Experience with 146 in-situ vein bypass procedures for obliterative arterial disease are reviewed to determine the specific complication of the technique. Vein wall injury with the Hall valvulotome occurred in 6 patients (4%) and vein patching of a stenosed femoral vein was required in 2 patients. Residual arteriovenous fistulae occurred in 24 patients (16.5%) of whom 9 had an associated graft thrombosis distal to the fistula of which 6 were corrected by thrombectomy and fistula ligation.
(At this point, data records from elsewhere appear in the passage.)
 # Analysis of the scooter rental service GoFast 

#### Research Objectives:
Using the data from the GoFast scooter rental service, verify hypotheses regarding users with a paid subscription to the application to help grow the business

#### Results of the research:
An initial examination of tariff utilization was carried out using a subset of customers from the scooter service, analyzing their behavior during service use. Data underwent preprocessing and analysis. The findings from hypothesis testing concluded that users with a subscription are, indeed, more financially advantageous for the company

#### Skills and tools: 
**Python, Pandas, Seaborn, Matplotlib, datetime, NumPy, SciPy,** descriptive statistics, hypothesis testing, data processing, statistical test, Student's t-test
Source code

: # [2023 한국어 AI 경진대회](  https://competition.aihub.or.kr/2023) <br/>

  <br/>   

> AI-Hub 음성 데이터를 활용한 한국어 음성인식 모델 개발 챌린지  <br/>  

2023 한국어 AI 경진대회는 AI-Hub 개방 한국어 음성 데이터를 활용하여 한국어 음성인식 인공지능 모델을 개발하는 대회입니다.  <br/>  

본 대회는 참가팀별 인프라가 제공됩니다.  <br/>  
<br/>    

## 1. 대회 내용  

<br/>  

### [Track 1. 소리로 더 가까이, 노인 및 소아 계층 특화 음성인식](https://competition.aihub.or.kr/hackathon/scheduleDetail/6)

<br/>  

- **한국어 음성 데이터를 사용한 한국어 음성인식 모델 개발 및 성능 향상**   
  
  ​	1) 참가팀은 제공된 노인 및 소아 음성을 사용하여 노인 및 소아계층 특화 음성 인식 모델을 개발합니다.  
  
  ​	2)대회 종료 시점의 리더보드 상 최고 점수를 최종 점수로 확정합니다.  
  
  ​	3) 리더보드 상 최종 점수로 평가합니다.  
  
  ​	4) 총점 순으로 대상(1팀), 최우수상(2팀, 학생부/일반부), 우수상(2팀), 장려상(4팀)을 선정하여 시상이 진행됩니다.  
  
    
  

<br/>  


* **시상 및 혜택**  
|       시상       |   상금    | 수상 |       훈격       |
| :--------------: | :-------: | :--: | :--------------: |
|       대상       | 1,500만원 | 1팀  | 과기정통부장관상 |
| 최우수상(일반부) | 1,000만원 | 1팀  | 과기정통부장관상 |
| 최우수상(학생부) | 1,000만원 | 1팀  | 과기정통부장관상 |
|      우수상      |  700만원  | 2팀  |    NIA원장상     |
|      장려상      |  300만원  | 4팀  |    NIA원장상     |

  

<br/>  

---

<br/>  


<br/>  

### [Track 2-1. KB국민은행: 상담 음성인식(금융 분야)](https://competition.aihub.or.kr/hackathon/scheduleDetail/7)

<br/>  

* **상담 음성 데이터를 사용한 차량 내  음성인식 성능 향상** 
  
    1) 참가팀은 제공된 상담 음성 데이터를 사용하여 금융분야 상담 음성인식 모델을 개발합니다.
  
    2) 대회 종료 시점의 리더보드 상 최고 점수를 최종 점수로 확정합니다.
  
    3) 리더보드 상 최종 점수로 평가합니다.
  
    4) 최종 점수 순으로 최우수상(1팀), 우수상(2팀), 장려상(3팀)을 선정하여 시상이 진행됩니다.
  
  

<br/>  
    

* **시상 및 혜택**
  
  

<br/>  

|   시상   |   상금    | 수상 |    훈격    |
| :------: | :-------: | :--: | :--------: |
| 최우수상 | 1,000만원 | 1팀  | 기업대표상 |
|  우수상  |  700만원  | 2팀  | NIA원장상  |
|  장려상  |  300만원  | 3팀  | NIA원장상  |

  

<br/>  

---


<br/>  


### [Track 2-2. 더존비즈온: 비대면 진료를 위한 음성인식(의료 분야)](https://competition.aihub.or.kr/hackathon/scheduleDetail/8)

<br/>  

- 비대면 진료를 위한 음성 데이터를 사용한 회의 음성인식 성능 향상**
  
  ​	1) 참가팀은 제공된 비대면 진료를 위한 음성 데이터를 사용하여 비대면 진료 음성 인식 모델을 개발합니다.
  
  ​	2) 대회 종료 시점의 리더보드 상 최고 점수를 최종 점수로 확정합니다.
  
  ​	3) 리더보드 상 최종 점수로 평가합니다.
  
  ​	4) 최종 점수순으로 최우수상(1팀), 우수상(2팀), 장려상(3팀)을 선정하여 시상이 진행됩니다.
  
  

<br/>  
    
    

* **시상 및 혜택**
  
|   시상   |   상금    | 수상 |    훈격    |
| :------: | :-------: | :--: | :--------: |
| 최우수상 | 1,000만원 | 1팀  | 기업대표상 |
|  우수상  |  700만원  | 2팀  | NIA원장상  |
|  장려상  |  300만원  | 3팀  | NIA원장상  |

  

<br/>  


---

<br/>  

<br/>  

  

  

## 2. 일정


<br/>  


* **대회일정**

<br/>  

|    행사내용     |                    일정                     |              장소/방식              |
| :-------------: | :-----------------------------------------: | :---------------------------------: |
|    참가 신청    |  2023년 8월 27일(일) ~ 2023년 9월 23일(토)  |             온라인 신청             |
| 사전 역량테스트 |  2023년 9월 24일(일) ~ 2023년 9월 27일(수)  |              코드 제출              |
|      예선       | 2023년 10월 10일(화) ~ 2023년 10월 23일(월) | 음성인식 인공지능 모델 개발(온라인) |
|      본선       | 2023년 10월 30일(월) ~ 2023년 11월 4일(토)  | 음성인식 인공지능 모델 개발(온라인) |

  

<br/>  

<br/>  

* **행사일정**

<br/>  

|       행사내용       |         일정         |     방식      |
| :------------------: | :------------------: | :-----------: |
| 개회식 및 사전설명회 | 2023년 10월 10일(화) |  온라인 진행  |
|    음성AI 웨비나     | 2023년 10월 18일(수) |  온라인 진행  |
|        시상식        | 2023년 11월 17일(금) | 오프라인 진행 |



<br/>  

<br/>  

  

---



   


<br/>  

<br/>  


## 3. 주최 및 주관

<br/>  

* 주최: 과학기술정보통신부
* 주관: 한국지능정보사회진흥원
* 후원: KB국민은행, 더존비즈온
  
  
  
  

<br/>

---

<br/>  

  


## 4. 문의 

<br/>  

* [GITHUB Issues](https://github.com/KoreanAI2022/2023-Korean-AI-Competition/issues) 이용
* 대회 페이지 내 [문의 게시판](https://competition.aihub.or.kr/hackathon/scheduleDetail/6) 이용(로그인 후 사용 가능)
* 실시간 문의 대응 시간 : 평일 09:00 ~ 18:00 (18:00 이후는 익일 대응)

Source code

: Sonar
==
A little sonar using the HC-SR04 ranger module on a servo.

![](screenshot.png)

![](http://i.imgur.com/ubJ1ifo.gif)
Perioperative thrombosis occurred in 29 grafts (20%) and was more common in the femoropopliteal group (23/80) than in the femorocrural group (6/66) (P less than 0.01, X2 = 7.55). Fourteen of the femoropopliteal and two of the femorocrural thromboses were corrected resulting in an immediate patency of 89% and 94% respectively with the cumulative patency at one year being 77.5% and 79%. Complications of the in-situ bypass technique remain despite having largely overcome the problems of valve disruption. However, until a standard method emerges careful note must be made of technique and complications when considering reports of in-situ bypass patency.
回顾了146例用于治疗闭塞性动脉疾病的原位静脉搭桥手术的经验,以确定该技术的具体并发症。6例患者(4%)出现了使用霍尔瓣膜刀导致的静脉壁损伤,2例患者需要对狭窄的股静脉进行静脉修补。24例患者(16.5%)出现残余动静脉瘘,其中9例在瘘口远端伴有移植血管血栓形成,6例通过血栓切除术和瘘管结扎进行了纠正。29条移植血管(20%)发生围手术期血栓形成,在股腘动脉组(23/80)比在股胫动脉组(6/66)更常见(P小于0.01,X2 = 7.55)。股腘动脉组的14例和股胫动脉组的2例血栓形成得到纠正,分别使即刻通畅率达到89%和94%,一年时的累积通畅率分别为77.5%和79%。尽管原位搭桥技术已在很大程度上克服了瓣膜破坏问题,但其并发症仍然存在。然而,在出现标准方法之前,在考虑原位搭桥通畅情况的报告时,必须仔细记录技术和并发症。